──────── EXTRACTED ENTRIES
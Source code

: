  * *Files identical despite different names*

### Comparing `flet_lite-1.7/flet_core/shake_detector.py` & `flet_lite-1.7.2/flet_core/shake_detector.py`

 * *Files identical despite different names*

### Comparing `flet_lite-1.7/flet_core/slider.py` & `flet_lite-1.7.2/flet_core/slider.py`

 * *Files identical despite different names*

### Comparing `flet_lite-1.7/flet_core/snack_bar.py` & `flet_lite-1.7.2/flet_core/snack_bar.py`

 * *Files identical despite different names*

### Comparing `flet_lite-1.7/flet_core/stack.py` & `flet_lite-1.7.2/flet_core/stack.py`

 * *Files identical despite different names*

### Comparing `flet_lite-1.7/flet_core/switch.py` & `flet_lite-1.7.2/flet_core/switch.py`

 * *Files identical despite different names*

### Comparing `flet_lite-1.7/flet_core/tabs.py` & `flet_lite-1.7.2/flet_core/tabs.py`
────────────────
──────── EXTRACTED ENTRIES
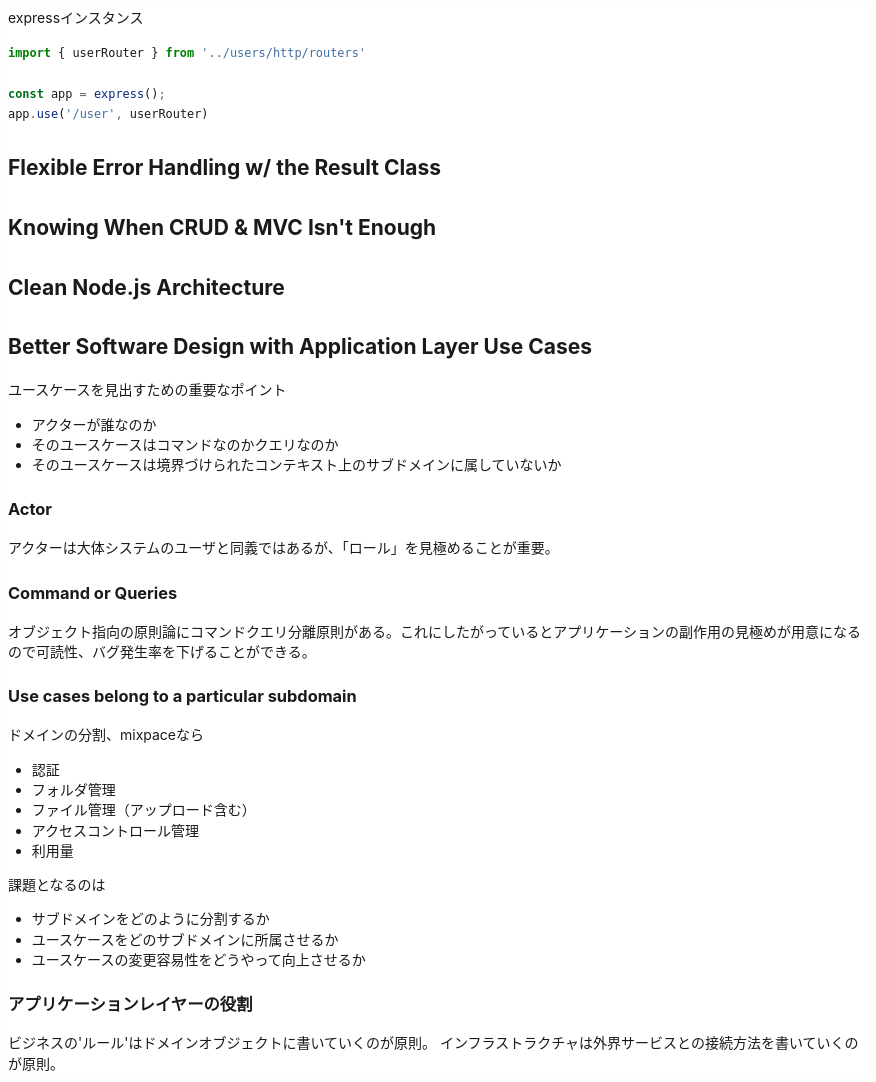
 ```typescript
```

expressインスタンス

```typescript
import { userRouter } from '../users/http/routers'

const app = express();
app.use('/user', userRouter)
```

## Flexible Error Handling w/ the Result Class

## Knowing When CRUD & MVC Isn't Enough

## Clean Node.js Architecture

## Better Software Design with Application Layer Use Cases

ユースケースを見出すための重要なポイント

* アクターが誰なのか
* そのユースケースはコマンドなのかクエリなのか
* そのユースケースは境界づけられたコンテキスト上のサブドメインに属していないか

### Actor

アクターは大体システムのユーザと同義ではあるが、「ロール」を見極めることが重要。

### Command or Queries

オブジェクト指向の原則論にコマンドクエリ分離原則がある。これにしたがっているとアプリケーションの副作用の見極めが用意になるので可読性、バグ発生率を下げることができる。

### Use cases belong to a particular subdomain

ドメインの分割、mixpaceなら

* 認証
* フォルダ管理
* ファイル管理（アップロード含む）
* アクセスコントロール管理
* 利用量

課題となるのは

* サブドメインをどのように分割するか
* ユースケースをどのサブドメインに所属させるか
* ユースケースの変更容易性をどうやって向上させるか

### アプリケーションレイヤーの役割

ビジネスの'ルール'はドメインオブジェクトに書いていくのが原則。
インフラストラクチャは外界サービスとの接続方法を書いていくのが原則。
────────────────
TASK GOAL. For each line above that includes the word "Comparing", make a copy of that line.

TASK ANSWER.
### Comparing `flet_lite-1.7/flet_core/shake_detector.py` & `flet_lite-1.7.2/flet_core/shake_detector.py`
### Comparing `flet_lite-1.7/flet_core/slider.py` & `flet_lite-1.7.2/flet_core/slider.py`
### Comparing `flet_lite-1.7/flet_core/snack_bar.py` & `flet_lite-1.7.2/flet_core/snack_bar.py`
### Comparing `flet_lite-1.7/flet_core/stack.py` & `flet_lite-1.7.2/flet_core/stack.py`
### Comparing `flet_lite-1.7/flet_core/switch.py` & `flet_lite-1.7.2/flet_core/switch.py`
### Comparing `flet_lite-1.7/flet_core/tabs.py` & `flet_lite-1.7.2/flet_core/tabs.py`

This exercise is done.